Within the records below is a range that opens at the line with "DB_USERNAME=Your database username" and closes at the line with "10. Access the". Return that range word for word, both ends included, and only that range.

Stored data:
----------------

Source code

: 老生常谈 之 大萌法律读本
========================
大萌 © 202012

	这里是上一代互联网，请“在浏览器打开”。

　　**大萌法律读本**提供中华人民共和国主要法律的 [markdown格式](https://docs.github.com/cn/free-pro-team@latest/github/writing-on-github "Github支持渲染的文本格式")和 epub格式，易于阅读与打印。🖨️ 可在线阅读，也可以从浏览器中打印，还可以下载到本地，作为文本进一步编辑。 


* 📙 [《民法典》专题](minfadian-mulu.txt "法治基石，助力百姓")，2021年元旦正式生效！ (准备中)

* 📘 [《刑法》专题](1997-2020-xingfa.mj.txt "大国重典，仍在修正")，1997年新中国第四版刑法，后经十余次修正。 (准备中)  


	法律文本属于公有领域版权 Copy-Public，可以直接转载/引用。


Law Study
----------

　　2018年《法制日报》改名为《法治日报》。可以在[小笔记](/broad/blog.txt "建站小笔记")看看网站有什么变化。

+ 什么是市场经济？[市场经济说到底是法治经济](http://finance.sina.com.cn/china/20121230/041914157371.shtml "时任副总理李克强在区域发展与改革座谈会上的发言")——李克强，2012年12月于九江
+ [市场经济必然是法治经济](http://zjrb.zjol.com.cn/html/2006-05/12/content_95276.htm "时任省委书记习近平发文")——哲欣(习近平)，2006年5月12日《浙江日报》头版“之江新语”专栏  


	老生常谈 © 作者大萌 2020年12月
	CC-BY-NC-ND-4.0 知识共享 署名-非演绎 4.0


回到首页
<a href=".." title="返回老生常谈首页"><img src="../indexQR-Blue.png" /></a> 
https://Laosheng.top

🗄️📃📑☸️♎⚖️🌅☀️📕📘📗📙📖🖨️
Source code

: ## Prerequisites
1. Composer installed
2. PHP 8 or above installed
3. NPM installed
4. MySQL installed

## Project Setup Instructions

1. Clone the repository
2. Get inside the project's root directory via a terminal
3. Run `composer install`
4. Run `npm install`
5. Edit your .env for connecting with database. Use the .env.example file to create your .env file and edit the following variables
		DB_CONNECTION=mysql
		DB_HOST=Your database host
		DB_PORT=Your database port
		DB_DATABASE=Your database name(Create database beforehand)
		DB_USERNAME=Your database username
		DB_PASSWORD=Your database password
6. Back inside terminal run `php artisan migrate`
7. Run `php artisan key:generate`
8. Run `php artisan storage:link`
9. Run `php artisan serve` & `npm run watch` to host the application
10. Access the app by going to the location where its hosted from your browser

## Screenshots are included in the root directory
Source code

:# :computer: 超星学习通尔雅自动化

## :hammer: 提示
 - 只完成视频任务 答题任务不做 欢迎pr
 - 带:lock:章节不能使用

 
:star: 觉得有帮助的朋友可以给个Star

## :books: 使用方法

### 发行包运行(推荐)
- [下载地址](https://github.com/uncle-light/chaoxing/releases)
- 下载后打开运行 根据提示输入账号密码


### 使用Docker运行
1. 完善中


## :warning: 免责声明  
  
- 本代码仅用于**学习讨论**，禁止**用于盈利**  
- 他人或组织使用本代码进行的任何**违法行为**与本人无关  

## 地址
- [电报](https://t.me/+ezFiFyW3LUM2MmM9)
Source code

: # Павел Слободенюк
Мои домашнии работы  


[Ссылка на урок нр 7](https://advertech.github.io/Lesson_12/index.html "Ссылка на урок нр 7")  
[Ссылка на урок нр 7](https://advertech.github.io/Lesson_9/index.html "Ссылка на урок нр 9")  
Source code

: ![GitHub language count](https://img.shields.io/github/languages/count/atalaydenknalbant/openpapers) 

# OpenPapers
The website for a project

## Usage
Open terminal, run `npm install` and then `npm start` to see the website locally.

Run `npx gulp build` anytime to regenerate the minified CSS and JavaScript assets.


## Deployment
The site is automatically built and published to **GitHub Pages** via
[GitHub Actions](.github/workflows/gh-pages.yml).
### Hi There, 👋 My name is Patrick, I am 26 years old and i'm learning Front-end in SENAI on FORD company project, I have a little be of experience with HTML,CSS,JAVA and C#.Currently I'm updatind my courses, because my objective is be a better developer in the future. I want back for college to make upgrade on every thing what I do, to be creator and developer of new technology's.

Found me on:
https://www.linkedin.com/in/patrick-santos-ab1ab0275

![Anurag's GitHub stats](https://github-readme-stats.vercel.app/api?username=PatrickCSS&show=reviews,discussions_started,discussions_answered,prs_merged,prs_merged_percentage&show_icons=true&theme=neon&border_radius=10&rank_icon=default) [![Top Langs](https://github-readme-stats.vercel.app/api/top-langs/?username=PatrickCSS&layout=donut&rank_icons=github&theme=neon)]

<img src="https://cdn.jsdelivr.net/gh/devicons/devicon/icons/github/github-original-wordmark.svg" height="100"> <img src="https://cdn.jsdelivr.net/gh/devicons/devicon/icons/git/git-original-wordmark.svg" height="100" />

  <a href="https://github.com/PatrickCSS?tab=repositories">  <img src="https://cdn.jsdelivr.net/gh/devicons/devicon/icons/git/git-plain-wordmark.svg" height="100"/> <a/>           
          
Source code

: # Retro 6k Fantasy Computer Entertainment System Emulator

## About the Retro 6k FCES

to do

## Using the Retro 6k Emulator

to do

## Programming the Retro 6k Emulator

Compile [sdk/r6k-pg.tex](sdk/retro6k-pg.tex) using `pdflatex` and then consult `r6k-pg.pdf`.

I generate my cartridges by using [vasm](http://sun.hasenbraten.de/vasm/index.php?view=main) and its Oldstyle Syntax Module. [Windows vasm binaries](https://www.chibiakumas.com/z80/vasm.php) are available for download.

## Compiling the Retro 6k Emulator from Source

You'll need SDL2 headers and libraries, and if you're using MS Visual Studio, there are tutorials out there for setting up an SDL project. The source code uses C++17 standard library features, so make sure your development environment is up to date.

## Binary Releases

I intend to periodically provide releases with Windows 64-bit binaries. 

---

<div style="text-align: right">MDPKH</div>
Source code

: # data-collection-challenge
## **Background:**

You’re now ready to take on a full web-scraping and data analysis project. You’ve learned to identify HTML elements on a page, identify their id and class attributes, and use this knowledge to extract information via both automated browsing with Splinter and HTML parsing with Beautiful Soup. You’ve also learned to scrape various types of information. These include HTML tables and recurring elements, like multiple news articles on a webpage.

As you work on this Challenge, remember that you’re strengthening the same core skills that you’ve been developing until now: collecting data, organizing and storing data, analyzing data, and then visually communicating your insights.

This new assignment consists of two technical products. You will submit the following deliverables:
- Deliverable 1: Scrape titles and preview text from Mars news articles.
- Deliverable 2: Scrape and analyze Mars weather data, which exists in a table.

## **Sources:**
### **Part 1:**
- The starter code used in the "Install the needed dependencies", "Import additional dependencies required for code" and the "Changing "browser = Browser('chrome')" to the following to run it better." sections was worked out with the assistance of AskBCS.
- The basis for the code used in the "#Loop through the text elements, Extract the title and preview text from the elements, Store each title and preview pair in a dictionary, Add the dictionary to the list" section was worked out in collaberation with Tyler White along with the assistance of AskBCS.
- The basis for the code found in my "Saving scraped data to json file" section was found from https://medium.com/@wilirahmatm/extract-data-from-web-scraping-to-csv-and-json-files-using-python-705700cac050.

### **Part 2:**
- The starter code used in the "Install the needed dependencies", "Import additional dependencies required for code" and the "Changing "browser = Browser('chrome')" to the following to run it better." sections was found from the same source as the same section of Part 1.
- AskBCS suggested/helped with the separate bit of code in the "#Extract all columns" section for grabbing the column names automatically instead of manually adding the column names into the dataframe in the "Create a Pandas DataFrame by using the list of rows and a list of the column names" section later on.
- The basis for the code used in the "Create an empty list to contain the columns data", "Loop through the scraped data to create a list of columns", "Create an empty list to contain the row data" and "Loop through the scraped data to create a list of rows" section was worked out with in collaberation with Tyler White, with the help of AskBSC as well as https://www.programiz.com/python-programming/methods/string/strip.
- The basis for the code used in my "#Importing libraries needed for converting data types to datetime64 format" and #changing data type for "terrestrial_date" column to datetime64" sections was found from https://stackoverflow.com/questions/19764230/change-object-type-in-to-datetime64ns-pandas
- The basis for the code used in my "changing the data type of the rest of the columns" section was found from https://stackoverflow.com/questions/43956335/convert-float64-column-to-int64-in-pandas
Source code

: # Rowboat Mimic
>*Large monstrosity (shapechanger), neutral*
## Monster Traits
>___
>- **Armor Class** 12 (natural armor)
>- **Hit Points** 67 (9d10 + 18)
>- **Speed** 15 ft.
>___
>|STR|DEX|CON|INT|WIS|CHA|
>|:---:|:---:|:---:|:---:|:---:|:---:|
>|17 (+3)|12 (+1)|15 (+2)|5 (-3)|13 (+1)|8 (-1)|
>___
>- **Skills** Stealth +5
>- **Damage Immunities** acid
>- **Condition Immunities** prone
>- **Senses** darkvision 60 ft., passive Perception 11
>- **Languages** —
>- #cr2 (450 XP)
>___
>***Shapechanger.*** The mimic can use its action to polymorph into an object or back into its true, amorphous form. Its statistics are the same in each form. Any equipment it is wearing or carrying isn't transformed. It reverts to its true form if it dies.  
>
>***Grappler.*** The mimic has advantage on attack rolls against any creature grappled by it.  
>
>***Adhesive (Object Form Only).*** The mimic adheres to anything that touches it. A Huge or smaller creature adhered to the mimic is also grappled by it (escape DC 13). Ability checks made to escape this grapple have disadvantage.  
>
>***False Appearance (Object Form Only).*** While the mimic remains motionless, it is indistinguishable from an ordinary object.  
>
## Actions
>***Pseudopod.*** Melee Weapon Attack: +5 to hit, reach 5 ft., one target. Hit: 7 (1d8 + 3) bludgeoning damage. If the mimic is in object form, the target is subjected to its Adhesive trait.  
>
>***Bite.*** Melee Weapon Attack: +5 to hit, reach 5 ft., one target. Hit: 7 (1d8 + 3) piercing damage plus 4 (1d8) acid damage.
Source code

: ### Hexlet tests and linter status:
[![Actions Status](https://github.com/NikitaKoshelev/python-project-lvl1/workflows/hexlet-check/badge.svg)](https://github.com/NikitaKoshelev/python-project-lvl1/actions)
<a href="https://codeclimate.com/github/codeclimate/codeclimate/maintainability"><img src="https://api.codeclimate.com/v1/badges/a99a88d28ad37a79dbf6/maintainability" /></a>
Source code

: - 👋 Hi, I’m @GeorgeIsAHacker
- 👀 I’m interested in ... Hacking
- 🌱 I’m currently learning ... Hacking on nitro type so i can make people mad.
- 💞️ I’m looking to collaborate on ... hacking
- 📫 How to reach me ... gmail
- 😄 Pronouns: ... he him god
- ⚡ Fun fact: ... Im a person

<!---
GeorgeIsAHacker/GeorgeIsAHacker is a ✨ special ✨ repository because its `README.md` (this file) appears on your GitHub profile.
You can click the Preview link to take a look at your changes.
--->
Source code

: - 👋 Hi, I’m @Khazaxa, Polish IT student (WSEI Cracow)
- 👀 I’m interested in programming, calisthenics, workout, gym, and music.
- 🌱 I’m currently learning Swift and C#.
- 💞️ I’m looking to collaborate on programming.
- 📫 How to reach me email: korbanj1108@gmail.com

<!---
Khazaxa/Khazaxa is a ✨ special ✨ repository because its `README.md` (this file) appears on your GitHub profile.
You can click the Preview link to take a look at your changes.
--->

----------------

RESPONSE TO THIS EXERCISE:
		DB_USERNAME=Your database username
		DB_PASSWORD=Your database password
6. Back inside terminal run `php artisan migrate`
7. Run `php artisan key:generate`
8. Run `php artisan storage:link`
9. Run `php artisan serve` & `npm run watch` to host the application
10. Access the app by going to the location where its hosted from your browser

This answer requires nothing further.